Даже спустя полмесяца я с трудом надевал на себя рубашку, а уши - так те ещё долго оставались красными-красными, служа причиной насмешек товарищей. Но гораздо дольше мне слышались эти дурацкие, почти гамлетовские «йорики-майорики» Корявого. И на всю жизнь врезалось: «За всё надо платить!». Так я прощался с детством.

Появлялось неприятие уголовного мира и тюрьмы. Соответственно, входило в сознание уважение закона и законности. Но при этом, я никому, даже врагу, не пожелаю пройти через такой путь познания мира.
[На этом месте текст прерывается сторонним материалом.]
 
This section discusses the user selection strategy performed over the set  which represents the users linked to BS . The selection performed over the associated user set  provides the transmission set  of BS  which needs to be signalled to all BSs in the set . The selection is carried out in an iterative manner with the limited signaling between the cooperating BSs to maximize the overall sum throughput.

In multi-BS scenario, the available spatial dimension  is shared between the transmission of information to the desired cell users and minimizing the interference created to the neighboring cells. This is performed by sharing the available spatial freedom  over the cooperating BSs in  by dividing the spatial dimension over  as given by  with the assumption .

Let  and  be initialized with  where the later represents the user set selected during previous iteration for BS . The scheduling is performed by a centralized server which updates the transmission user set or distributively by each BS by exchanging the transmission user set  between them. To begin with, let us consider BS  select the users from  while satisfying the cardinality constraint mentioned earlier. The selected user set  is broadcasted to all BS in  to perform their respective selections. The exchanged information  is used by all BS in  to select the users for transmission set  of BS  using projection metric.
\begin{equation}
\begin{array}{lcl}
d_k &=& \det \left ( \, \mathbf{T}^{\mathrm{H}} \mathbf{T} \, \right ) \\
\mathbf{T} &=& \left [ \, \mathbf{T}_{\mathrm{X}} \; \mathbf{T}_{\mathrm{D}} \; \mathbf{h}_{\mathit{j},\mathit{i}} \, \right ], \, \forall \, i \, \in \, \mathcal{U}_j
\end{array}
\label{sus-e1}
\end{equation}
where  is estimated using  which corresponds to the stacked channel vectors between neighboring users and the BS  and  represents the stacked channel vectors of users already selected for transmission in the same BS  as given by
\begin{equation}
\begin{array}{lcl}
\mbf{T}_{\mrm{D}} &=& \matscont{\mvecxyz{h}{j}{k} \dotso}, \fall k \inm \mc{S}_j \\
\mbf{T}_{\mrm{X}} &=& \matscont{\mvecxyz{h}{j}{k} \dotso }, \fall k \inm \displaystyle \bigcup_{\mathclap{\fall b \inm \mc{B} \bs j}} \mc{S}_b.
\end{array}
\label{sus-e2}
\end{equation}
Следующий случай произошёл гораздо позже, в середине 70-х. Происшествие, связанное лично со мной, в какой-то степени - с баней, и первопричина которому, была ранее присущая мне способность фантазировать, да ещё и с вдохновением. Тянется, опять же, к Нарышкину.

Там, во дворе многоэтажного дома, по вечерам в беседке, уже после того, как наши отцы, настучавшись в домино, расходились по квартирам, собирались мы, детвора. И здесь, начитавшись Конан Дойля, Вальтера Скотта, Фенимора Купера, я вовсю раскручивал свои фантазии перед притихшими сверстниками. Может быть делал это из-за того, что было лестно внимание к моей особе, не отрицаю. Но главное всё-таки в ином.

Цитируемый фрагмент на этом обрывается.